**Your objective:**
Could the lines from the start of the data through the line with "scan-root, backdoor avmnite-04h" be set down exactly, with no pictures among them?

Rendered images with source text
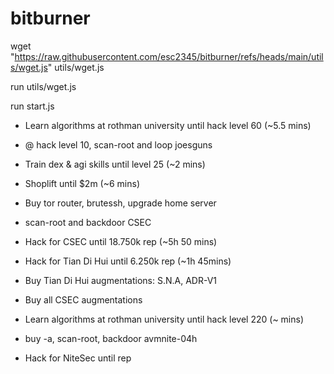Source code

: # bitburner

wget "https://raw.githubusercontent.com/esc2345/bitburner/refs/heads/main/utils/wget.js" utils/wget.js

run utils/wget.js

run start.js



* Learn algorithms at rothman university until hack level 60 (~5.5 mins)
* @ hack level 10, scan-root and loop joesguns
* Train dex & agi skills until level 25 (~2 mins)
* Shoplift until $2m (~6 mins)
* Buy tor router, brutessh, upgrade home server
* scan-root and backdoor CSEC
* Hack for CSEC until 18.750k rep (~5h 50 mins)
* Hack for Tian Di Hui until 6.250k rep (~1h 45mins)
* Buy Tian Di Hui augmentations: S.N.A, ADR-V1
* Buy all CSEC augmentations

* Learn algorithms at rothman university until hack level 220 (~ mins)
* buy -a, scan-root, backdoor avmnite-04h
* Hack for NiteSec until rep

**Your solution:**
Source code

: # bitburner

wget "https://raw.githubusercontent.com/esc2345/bitburner/refs/heads/main/utils/wget.js" utils/wget.js

run utils/wget.js

run start.js



* Learn algorithms at rothman university until hack level 60 (~5.5 mins)
* @ hack level 10, scan-root and loop joesguns
* Train dex & agi skills until level 25 (~2 mins)
* Shoplift until $2m (~6 mins)
* Buy tor router, brutessh, upgrade home server
* scan-root and backdoor CSEC
* Hack for CSEC until 18.750k rep (~5h 50 mins)
* Hack for Tian Di Hui until 6.250k rep (~1h 45mins)
* Buy Tian Di Hui augmentations: S.N.A, ADR-V1
* Buy all CSEC augmentations

* Learn algorithms at rothman university until hack level 220 (~ mins)
* buy -a, scan-root, backdoor avmnite-04h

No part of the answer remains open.